Le théâtre du Peuple à Bussang dans les Vosges (dessin Pierre Richard-Willm)

"...Ce premier séjour, si rempli et si court à la fois, si enivrant, il ne m'est pas possible d'en évoquer les détails : ils empliraient un livre à eux seuls. Ce fut comme l'épanouissement subit d'un désir prisonnier, la fusée d'un rêve. Ce site si paisible, ce bout du monde (à l'époque), ces senteurs perpétuelles d'herbe et de sous-bois, cette "famille" que j'assimilai aussitôt, comme si tous ses membres, des ancêtres aux bébés, étaient "à moi" depuis toujours, et ce Théâtre, enfin !
Songe d'un poète, venu se poser là comme un beau papillon des forêts, si majestueux dans sa vaste et rustique simplicité, ses couleurs de vieux bois, ses sonorités de violoncelle, si parfaitement à l'aise dans son cadre de hauts sapins, songe devenu réalité : le théâtre du Peuple. Ce nom, ce titre, si loué par les uns (de Tolstoï, une lettre, respectueusement gardée - et regardée, au Foyer du Théâtre - dit son enthousiasme et ses encouragements), si mal compris par d'autres, ne dit que ce qu'il est : Théâtre pour Tous. Et ce ne fut pas une utopie ! Les poètes voient souvent plus juste qu'on ne pense.

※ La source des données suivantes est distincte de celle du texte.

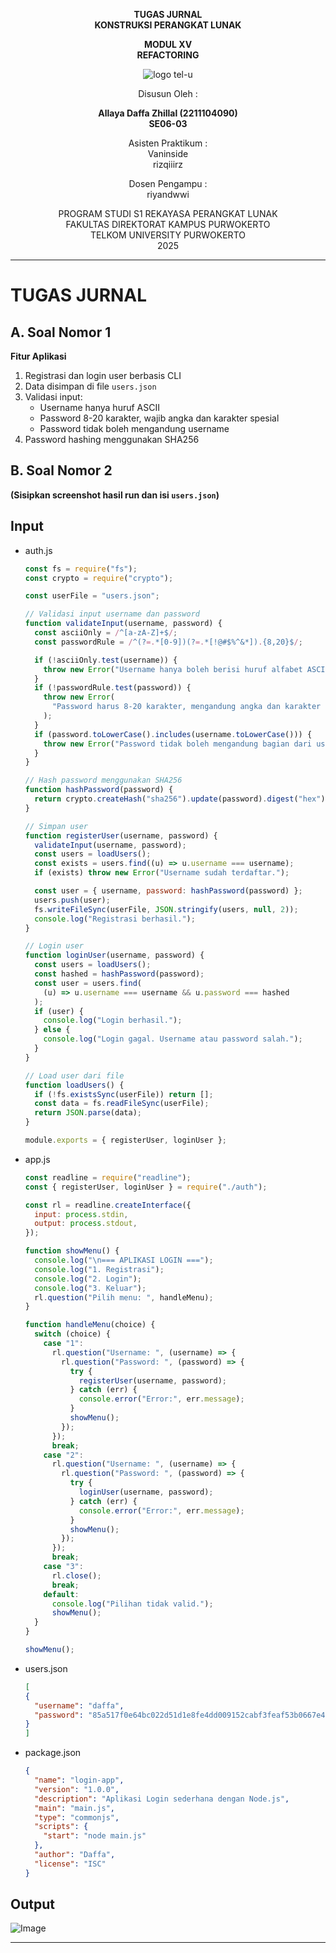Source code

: <div align="center">

**TUGAS JURNAL**  
**KONSTRUKSI PERANGKAT LUNAK**

**MODUL XV**  
**REFACTORING**

![logo tel-u](https://github.com/user-attachments/assets/3a44181d-9c92-47f6-8cf0-87755117fd99)

Disusun Oleh :

**Allaya Daffa Zhillal (2211104090)**  
**SE06-03**

Asisten Praktikum :  
Vaninside  
rizqiiirz

Dosen Pengampu :  
riyandwwi

PROGRAM STUDI S1 REKAYASA PERANGKAT LUNAK  
FAKULTAS DIREKTORAT KAMPUS PURWOKERTO  
TELKOM UNIVERSITY PURWOKERTO  
2025

</div>

---

# TUGAS JURNAL

## A. Soal Nomor 1

**Fitur Aplikasi**

1. Registrasi dan login user berbasis CLI
2. Data disimpan di file `users.json`
3. Validasi input:
   - Username hanya huruf ASCII
   - Password 8-20 karakter, wajib angka dan karakter spesial
   - Password tidak boleh mengandung username
4. Password hashing menggunakan SHA256

## B. Soal Nomor 2

**(Sisipkan screenshot hasil run dan isi `users.json`)**

## Input

- auth.js

  ```js
  const fs = require("fs");
  const crypto = require("crypto");

  const userFile = "users.json";

  // Validasi input username dan password
  function validateInput(username, password) {
    const asciiOnly = /^[a-zA-Z]+$/;
    const passwordRule = /^(?=.*[0-9])(?=.*[!@#$%^&*]).{8,20}$/;

    if (!asciiOnly.test(username)) {
      throw new Error("Username hanya boleh berisi huruf alfabet ASCII.");
    }
    if (!passwordRule.test(password)) {
      throw new Error(
        "Password harus 8-20 karakter, mengandung angka dan karakter spesial."
      );
    }
    if (password.toLowerCase().includes(username.toLowerCase())) {
      throw new Error("Password tidak boleh mengandung bagian dari username.");
    }
  }

  // Hash password menggunakan SHA256
  function hashPassword(password) {
    return crypto.createHash("sha256").update(password).digest("hex");
  }

  // Simpan user
  function registerUser(username, password) {
    validateInput(username, password);
    const users = loadUsers();
    const exists = users.find((u) => u.username === username);
    if (exists) throw new Error("Username sudah terdaftar.");

    const user = { username, password: hashPassword(password) };
    users.push(user);
    fs.writeFileSync(userFile, JSON.stringify(users, null, 2));
    console.log("Registrasi berhasil.");
  }

  // Login user
  function loginUser(username, password) {
    const users = loadUsers();
    const hashed = hashPassword(password);
    const user = users.find(
      (u) => u.username === username && u.password === hashed
    );
    if (user) {
      console.log("Login berhasil.");
    } else {
      console.log("Login gagal. Username atau password salah.");
    }
  }

  // Load user dari file
  function loadUsers() {
    if (!fs.existsSync(userFile)) return [];
    const data = fs.readFileSync(userFile);
    return JSON.parse(data);
  }

  module.exports = { registerUser, loginUser };
  ```

- app.js

  ```js
  const readline = require("readline");
  const { registerUser, loginUser } = require("./auth");

  const rl = readline.createInterface({
    input: process.stdin,
    output: process.stdout,
  });

  function showMenu() {
    console.log("\n=== APLIKASI LOGIN ===");
    console.log("1. Registrasi");
    console.log("2. Login");
    console.log("3. Keluar");
    rl.question("Pilih menu: ", handleMenu);
  }

  function handleMenu(choice) {
    switch (choice) {
      case "1":
        rl.question("Username: ", (username) => {
          rl.question("Password: ", (password) => {
            try {
              registerUser(username, password);
            } catch (err) {
              console.error("Error:", err.message);
            }
            showMenu();
          });
        });
        break;
      case "2":
        rl.question("Username: ", (username) => {
          rl.question("Password: ", (password) => {
            try {
              loginUser(username, password);
            } catch (err) {
              console.error("Error:", err.message);
            }
            showMenu();
          });
        });
        break;
      case "3":
        rl.close();
        break;
      default:
        console.log("Pilihan tidak valid.");
        showMenu();
    }
  }

  showMenu();
  ```

- users.json
  ```json
  [
  {
    "username": "daffa",
    "password": "85a517f0e64bc022d51d1e8fe4dd009152cabf3feaf53b0667e4746bc61a2f73"
  }
  ]
  ```
- package.json
  ```json
  {
    "name": "login-app",
    "version": "1.0.0",
    "description": "Aplikasi Login sederhana dengan Node.js",
    "main": "main.js",
    "type": "commonjs",
    "scripts": {
      "start": "node main.js"
    },
    "author": "Daffa",
    "license": "ISC"
  }
  ```

## Output

![Image](https://github.com/user-attachments/assets/1f245dbb-3066-41e9-aa80-9c33c063034d)

---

Depuis le jour de sa création, trois quarts de siècle jusqu'à hier encore, ce théâtre n'a regroupé que des bonnes volontés, désintéressées, anonymes et recrutées dans toutes les classes sociales, avec un naturel et une cordialité qui me surprennent et m'émeuvent encore, après tant d'années. De même pour ce public, si fidèle, si varié, ouvriers, cultivateurs, citadins et lettrés qui, dans la même joie, se côtoient et se sourient aux entractes, sous les ombrages du grand parc.
Maurice Pottecher âgé Le secret en est simple : le Padre (ainsi nous l'appelions dans les dernières années de sa longue vie) n'avait jamais fait appel qu'aux sentiments les plus nobles et les plus généreux de l'homme, que ce soit pour louer ou blâmer, pour pleurer ou pour rire. Car, loin d'être un "moralisateur", il n'aimait que toucher les coeurs, ou amuser les esprits de sa vigoureuse mais indulgente malice, toujours clair et accessible à tous. Le succès persistant de ses pièces - même celles datant de la fin du XIXe siècle - à notre époque si changeante, si avide de "jamais vu", montre assez la vitalité d'un art simple et direct qui se voulut toujours en dehors de la mode.